I’ll start off with my own philosophy. The industry may not want to hear it, but I am a BIG fan of proper training and nutrition, and not a believer at all in the majority of the available supplements. This was echoed by many sport nutritionists and researchers in a recent roundtable discussion on sport nutrition (1). The major alarm bells surrounding athletic supplements include:
1. Unlike medicines and drugs, which are closely regulated by governmental agencies like the FDA and Health Canada, there are NO regulations surrounding the testing of supplements. Medicines all have an extensive track record of scientifically rigourous testing to see whether it actually works as advertised and is safe. There are no requirements for the testing of any supplements, so you are only left with the promise of the company that the supplement actually works.

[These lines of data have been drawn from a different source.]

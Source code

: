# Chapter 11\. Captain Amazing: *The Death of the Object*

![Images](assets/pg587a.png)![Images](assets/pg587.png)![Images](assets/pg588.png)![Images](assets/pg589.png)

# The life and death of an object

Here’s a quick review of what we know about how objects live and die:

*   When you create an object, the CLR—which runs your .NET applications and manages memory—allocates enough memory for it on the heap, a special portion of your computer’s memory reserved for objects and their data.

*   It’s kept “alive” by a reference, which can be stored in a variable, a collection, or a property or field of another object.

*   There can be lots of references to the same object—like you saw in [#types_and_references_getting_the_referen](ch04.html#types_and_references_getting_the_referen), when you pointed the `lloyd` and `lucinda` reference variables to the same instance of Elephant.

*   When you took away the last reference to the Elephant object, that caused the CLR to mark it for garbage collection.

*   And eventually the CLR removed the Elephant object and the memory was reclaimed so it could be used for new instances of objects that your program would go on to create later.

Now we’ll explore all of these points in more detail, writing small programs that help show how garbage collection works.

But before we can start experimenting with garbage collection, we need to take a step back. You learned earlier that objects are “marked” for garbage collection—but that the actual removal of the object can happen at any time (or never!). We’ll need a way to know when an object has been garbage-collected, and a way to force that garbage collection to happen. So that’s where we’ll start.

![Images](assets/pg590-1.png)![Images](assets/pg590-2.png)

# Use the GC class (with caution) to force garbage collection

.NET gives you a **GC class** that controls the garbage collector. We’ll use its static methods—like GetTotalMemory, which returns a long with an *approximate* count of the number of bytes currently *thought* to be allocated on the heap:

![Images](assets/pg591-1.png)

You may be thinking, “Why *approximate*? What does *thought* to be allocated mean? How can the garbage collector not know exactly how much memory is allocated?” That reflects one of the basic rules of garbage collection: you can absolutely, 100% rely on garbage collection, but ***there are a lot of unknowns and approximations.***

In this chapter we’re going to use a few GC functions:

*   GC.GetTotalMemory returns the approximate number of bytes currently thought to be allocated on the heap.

2. Following on the above, there is also no screening of supplements by any agencies. That means that you have no guarantees of the purity of the product, or even whether the ingredients on the label are correct! Worse yet, there is the high risk of contamination with substances not listed on the label, leading to the potential for positive drug tests or even allergic reactions. Remember Gilberto Simoni at the Giro this year and the cocaine-laced cough drops his Grandma brought back from South America? And how many times have you heard an athlete test positive and then blame it on the supplements they were taking?
3. Some supplements have the potential of serious side effects that you and even the scientific community may not be aware of. Again, this goes back to the constantly increasing number of supplements appearing on the market, coupled with the relative lack of scientific testing.
Please keep in mind that I’m not dissing all supplements or claiming that every company is dishonest. It’s just that this is an example of the ultimate free-enterprise system, and it is definitely buyer beware. The best defence is information, and I’ll try to arm you with that in future articles. If you have specific questions on particular supplements, please let me know.
1. Clarkson P, Coleman E, and Rosenbloom C. Risky dietary supplements. GSSI Sport Science Exchange Roundtable 48(13): 1-4, 2002.